China's Uighur Dilemma After Tiananmen

A deadly fire in Beijing, and China's worries about Xinjiang's stability.

On October 27, Usmen Hesen, his wife, and his mother crashed their sports-utility vehicle into the Golden Water Bridge by Tiananmen Square. They killed themselves and two bystanders, and injured dozens of others. Chinese officials immediately called it an act of terrorism. State media reported that the car contained 400 liters of gasoline, iron rods, two Tibetan knives, and a black flag with extremist messages. Meng Jianzhu, Chief of the Political and Legal Affairs Commission of the Chinese Communist Party (CCP), stated that it was an organized and premeditated plot instigated by the East Turkestan Islamic Movement (ETIM).

In an op-ed featured in China’s Xinjiang Daily, Murat Hinayet, the Director of the Xinjiang Academy of Social Sciences Institute of Philosophy, reflected the official party line. He stated that

peace-loving people around the world disdain the ‘East Turkestan Islamic Movement,’ which carried out a well-planned, organized, and premeditated violent terrorist attack. This terrorist attack greatly damaged China’s image in the international community. It also brought shame to the 22 million people of various ethnic groups in Xinjiang, who have an innate sense of right and wrong.”
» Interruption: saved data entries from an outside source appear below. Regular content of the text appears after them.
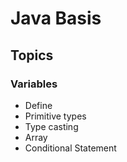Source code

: # Java Basis

## Topics

### Variables

- Define
- Primitive types
- Type casting
- Array
- Conditional Statement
He furthermore asserted that the Xinjiang “three evil forces” of terrorism, separatism, and extremism “are a serious violation of fundamental human rights, seriously damage the dignity of the legal system, and pose a serious challenge to civil order.... The nation under the rule of law cannot tolerate criminal acts of violence and terrorism, as such acts trample upon the law, unleash violence, and disregard human lives. Heinous crimes committed” that reflect these evil forces are “ultimately subject to the judgement of history and nailed to historic pillar of shame.”

The CCP has carefully orchestrated and coordinated its response through statements such as these, moving quickly to condemn those involved as Islamic terrorists. It has also rejected domestic and international calls to more thoroughly and transparently investigate the root as well as proximate causes of the incident. Yet, observers continue to raise questions about the Chinese version of events. Various pieces of the puzzle do not seem to fit together as tightly as officials have publicly stated.

Contradictions and Inconsistencies

Eyewitnesses reported that the driver beeped his horn and swerved to avoid hitting innocent bystanders, according to World Uyghur Congress leader Rabiya Kadeer. If Usmen Hesen was a terrorist who purportedly sought to harm as many people as possible, why warn or spare potential victims? She also asked, “Why would a terrorist take his wife and aging mother on an attack? And how did clearly flammable materials such as a flag survive in the burned-out vehicle?” Historian Ma Haiyun similarly called attention to the flag, saying that its presence does not necessarily prove that the family was associated with ETIM. “It is highly possible that the black flag... is simply shahada [Islamic creed] to reaffirm their faith at time of dying.”